Pull out every line below containing the word "allowed".

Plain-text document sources
((
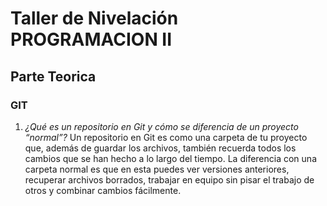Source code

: # Taller de Nivelación PROGRAMACION II
## Parte Teorica

### GIT

1. *¿Qué es un repositorio en Git y cómo se diferencia de un proyecto “normal”?*
Un repositorio en Git es como una carpeta de tu proyecto que, además de guardar los archivos, también recuerda todos los cambios que se han hecho a lo largo del tiempo. La diferencia con una carpeta normal es que en esta puedes ver versiones anteriores, recuperar archivos borrados, trabajar en equipo sin pisar el trabajo de otros y combinar cambios fácilmente.

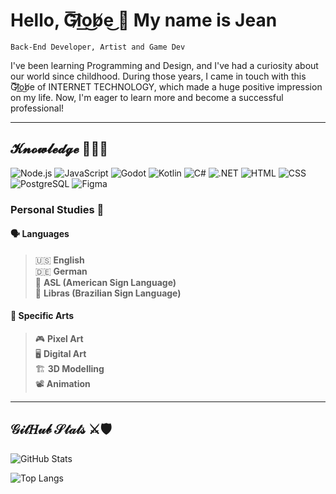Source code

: # Hello, G͞͡l̷o͟͜b̸e͜ 👋 My name is Jean

`Back-End Developer, Artist and Game Dev`

I've been learning Programming and Design, and I've had a curiosity about our world since childhood. During those years, I came in touch with this G͞͡l̷o͟͜b̸e of INTERNET TECHNOLOGY, which made a huge positive impression on my life. Now, I'm eager to learn more and become a successful professional!
 
---

## 𝓚𝓷𝓸𝔀𝓵𝓮𝓭𝓰𝓮 🧙‍♂️📜

![Node.js](https://img.shields.io/badge/Node.js-339933?style=for-the-badge&logo=nodedotjs&logoColor=white)
![JavaScript](https://img.shields.io/badge/JavaScript-F7DF1E?style=for-the-badge&logo=javascript&logoColor=black)
![Godot](https://img.shields.io/badge/Godot-478CBF?style=for-the-badge&logo=godot-engine&logoColor=white)
![Kotlin](https://img.shields.io/badge/Kotlin-7F52FF?style=for-the-badge&logo=kotlin&logoColor=white)
![C#](https://img.shields.io/badge/C%23-239120?style=for-the-badge&logo=microsoft-dotnet&logoColor=white) 
![.NET](https://img.shields.io/badge/.NET-512BD4?style=for-the-badge&logo=.net&logoColor=white)
![HTML](https://img.shields.io/badge/HTML5-E34F26?style=for-the-badge&logo=html5&logoColor=white)
![CSS](https://img.shields.io/badge/CSS3-1572B6?style=for-the-badge&logo=css3&logoColor=white)
![PostgreSQL](https://img.shields.io/badge/PostgreSQL-336791?style=for-the-badge&logo=postgresql&logoColor=white)
![Figma](https://img.shields.io/badge/Figma-F24E1E?style=for-the-badge&logo=figma&logoColor=white)

### Personal Studies 📘

#### 🗣️ **Languages**

> 🇺🇸 **English**  
> 🇩🇪 **German**   
> 🤟 **ASL (American Sign Language)**  
> 🤚 **Libras (Brazilian Sign Language)**

#### 🎨 **Specific Arts**

> 🎮 **Pixel Art**  
> 🖥️ **Digital Art**  
> 🏗️ **3D Modelling**  
> 📽️ **Animation**

---

## **𝒢𝒾𝓉𝐻𝓊𝒷 𝒮𝓉𝒶𝓉𝓈** ⚔️🛡️

![GitHub Stats](https://github-readme-stats.vercel.app/api?username=JehanLuk&show_icons=true&count_private=true&hide=prs&theme=radical)

![Top Langs](https://github-readme-stats.vercel.app/api/top-langs/?username=JehanLuk&layout=compact&theme=radical)
<!--
**JehanLuk/JehanLuk** is a ✨ _special_ ✨ repository because its `README.md` (this file) appears on your GitHub profile.

Here are some ideas to get you started:

- 🔭 I’m currently working on ...
- 🌱 I’m currently learning ...
- 👯 I’m looking to collaborate on ...
- 🤔 I’m looking for help with ...
- 💬 Ask me about ...
- 📫 How to reach me: ...
- 😄 Pronouns: ...
- ⚡ Fun fact: ...
-->

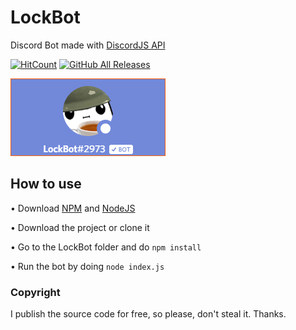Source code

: # LockBot
Discord Bot made with [DiscordJS API](https://discord.js.org)

[![HitCount](http://hits.dwyl.com/LockBlock-dev/LockBot.svg)](http://hits.dwyl.com/LockBlock-dev/LockBot)
[![GitHub All Releases](https://img.shields.io/github/downloads/LockBlock-dev/LockBot/total.svg)](https://github.com/LockBlock-dev/LockBot/releases/)

![Bot preview](/preview.png)

## How to use
• Download [NPM](https://www.npmjs.com/get-npm) and [NodeJS](https://nodejs.org)

• Download the project or clone it

• Go to the LockBot folder and do `npm install`

• Run the bot by doing `node index.js`

### Copyright

I publish the source code for free, so please, don't steal it. Thanks.
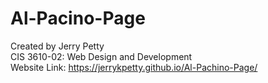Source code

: # Al-Pacino-Page
Created by Jerry Petty\
CIS 3610-02: Web Design and Development\
Website Link: https://jerrykpetty.github.io/Al-Pachino-Page/
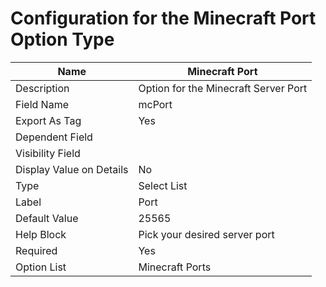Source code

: # Configuration for the Minecraft Port Option Type

| Name                     	| Minecraft Port                       	|
|--------------------------	|--------------------------------------	|
| Description              	| Option for the Minecraft Server Port 	|
| Field Name               	| mcPort                              	|
| Export As Tag            	| Yes                                  	|
| Dependent Field          	|                                      	|
| Visibility Field         	|                                      	|
| Display Value on Details 	| No                                   	|
| Type                     	| Select List                          	|
| Label                    	| Port                                 	|
| Default Value            	| 25565                                	|
| Help Block               	| Pick your desired server port        	|
| Required                 	| Yes                                  	|
| Option List              	| Minecraft Ports                      	|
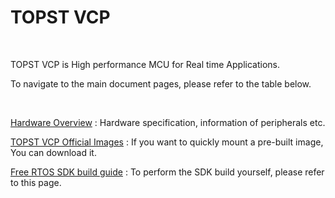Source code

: # TOPST VCP
<br/>

TOPST VCP is High performance MCU for Real time Applications.
<br/>


To navigate to the main document pages, please refer to the table below.
<br/>

<br/>

[Hardware Overview](https://topst.ai/tech/docs?TOPST-VCP&Hardware&Overview&1.%20specification) : Hardware specification, information of peripherals etc.

[TOPST VCP Official Images](https://flab-dev.net/tech/docs?TOPST-VCP&Software) : If you want to quickly mount a pre-built image, You can download it.

[Free RTOS SDK build guide](https://topst.ai/tech/docs?TOPST-VCP&Software&SDK&1.%20Specification) : To perform the SDK build yourself, please refer to this page.

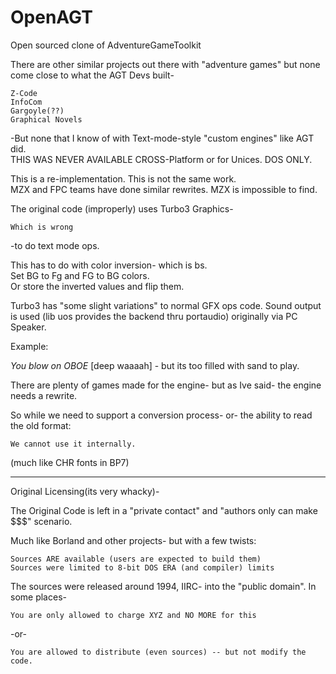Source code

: # OpenAGT
Open sourced clone of AdventureGameToolkit

There are other similar projects out there with "adventure games" but none come close to what the AGT Devs built-

    Z-Code
    InfoCom
    Gargoyle(??)
    Graphical Novels
    
-But none that I know of with Text-mode-style "custom engines" like AGT did.<br>
THIS WAS NEVER AVAILABLE CROSS-Platform or for Unices. DOS ONLY.

This is a re-implementation. This is not the same work.<br>
MZX and FPC teams have done similar rewrites. MZX is impossible to find.


The original code (improperly) uses Turbo3 Graphics-
    
    Which is wrong
    
-to do text mode ops.

This has to do with color inversion- which is bs. <br>
Set BG to Fg and FG to BG colors. <br>
Or store the inverted values and flip them.

Turbo3 has "some slight variations" to normal GFX ops code.
Sound output is used (lib uos provides the backend thru portaudio) originally via PC Speaker.

Example:

*You blow on OBOE* [deep waaaah] - but its too filled with sand to play.

There are plenty of games made for the engine- but as Ive said- the engine needs a rewrite.

So while we need to support a conversion process- or- the ability to read the old format:

    We cannot use it internally.

(much like CHR fonts in BP7)


---


Original Licensing(its very whacky)-

The Original Code is left in a "private contact" and "authors only can make $$$" scenario.

Much like Borland and other projects- but with a few twists:

    Sources ARE available (users are expected to build them)
    Sources were limited to 8-bit DOS ERA (and compiler) limits
    
The sources were released around 1994, IIRC- into the "public domain".
In some places-

    You are only allowed to charge XYZ and NO MORE for this
    
-or-

    You are allowed to distribute (even sources) -- but not modify the code.
    
    
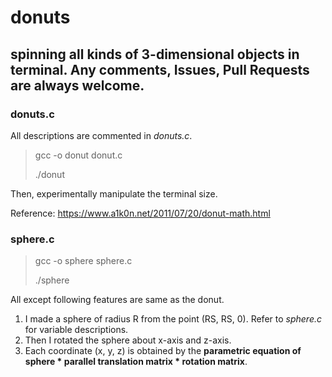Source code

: # donuts
spinning all kinds of 3-dimensional objects in terminal.
**Any comments, Issues, Pull Requests are always welcome.**
---


### donuts.c
All descriptions are commented in _donuts.c_.

>gcc -o donut donut.c
>
>./donut


Then, experimentally manipulate the terminal size.

Reference: https://www.a1k0n.net/2011/07/20/donut-math.html


### sphere.c

>gcc -o sphere sphere.c
>
>./sphere


All except following features are same as the donut.

1. I made a sphere of radius R from the point (RS, RS, 0). Refer to _sphere.c_ for variable descriptions.
2. Then I rotated the sphere about x-axis and z-axis.
3. Each coordinate (x, y, z) is obtained by the **parametric equation of sphere * parallel translation matrix * rotation matrix**.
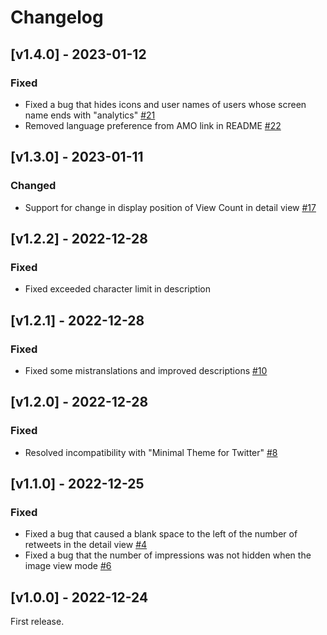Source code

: # Changelog

## [v1.4.0] - 2023-01-12

### Fixed

- Fixed a bug that hides icons and user names of users whose screen name ends with "analytics" [#21](https://github.com/Robot-Inventor/hide-view-count/pull/21)
- Removed language preference from AMO link in README [#22](https://github.com/Robot-Inventor/hide-view-count/pull/22)

## [v1.3.0] - 2023-01-11

### Changed

- Support for change in display position of View Count in detail view [#17](https://github.com/Robot-Inventor/hide-view-count/pull/17)

## [v1.2.2] - 2022-12-28

### Fixed

- Fixed exceeded character limit in description

## [v1.2.1] - 2022-12-28

### Fixed

- Fixed some mistranslations and improved descriptions [#10](https://github.com/Robot-Inventor/hide-view-count/pull/10)

## [v1.2.0] - 2022-12-28

### Fixed

- Resolved incompatibility with "Minimal Theme for Twitter" [#8](https://github.com/Robot-Inventor/hide-view-count/pull/8)

## [v1.1.0] - 2022-12-25

### Fixed

- Fixed a bug that caused a blank space to the left of the number of retweets in the detail view [#4](https://github.com/Robot-Inventor/hide-view-count/pull/4)
- Fixed a bug that the number of impressions was not hidden when the image view mode [#6](https://github.com/Robot-Inventor/hide-view-count/pull/6)

## [v1.0.0] - 2022-12-24

First release.
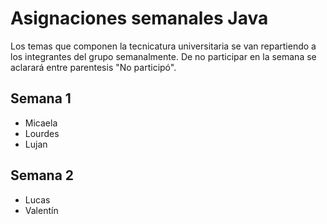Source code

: # Asignaciones semanales Java
Los temas que componen la tecnicatura universitaria se van repartiendo a los integrantes del grupo semanalmente. De no participar en la semana se aclarará entre parentesis "No participó".

## Semana 1
* Micaela
* Lourdes
* Lujan

## Semana 2
* Lucas
* Valentín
))
TASK SOLUTION
    You are only allowed to charge XYZ and NO MORE for this
    You are allowed to distribute (even sources) -- but not modify the code.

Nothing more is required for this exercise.